* Work instructions *
The response should be an exact copy of every record.

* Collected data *
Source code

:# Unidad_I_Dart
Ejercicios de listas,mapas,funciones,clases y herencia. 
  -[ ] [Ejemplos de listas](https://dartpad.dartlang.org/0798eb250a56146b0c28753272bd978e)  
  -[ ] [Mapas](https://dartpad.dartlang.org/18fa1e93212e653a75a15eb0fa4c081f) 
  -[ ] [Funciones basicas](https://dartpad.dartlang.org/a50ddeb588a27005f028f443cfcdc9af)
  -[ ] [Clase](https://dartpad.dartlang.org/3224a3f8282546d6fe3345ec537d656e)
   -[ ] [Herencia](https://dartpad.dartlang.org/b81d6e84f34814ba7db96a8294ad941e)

* Exercise solution *
Source code

:# Unidad_I_Dart
Ejercicios de listas,mapas,funciones,clases y herencia. 
  -[ ] [Ejemplos de listas](https://dartpad.dartlang.org/0798eb250a56146b0c28753272bd978e)  
  -[ ] [Mapas](https://dartpad.dartlang.org/18fa1e93212e653a75a15eb0fa4c081f) 
  -[ ] [Funciones basicas](https://dartpad.dartlang.org/a50ddeb588a27005f028f443cfcdc9af)
  -[ ] [Clase](https://dartpad.dartlang.org/3224a3f8282546d6fe3345ec537d656e)
   -[ ] [Herencia](https://dartpad.dartlang.org/b81d6e84f34814ba7db96a8294ad941e)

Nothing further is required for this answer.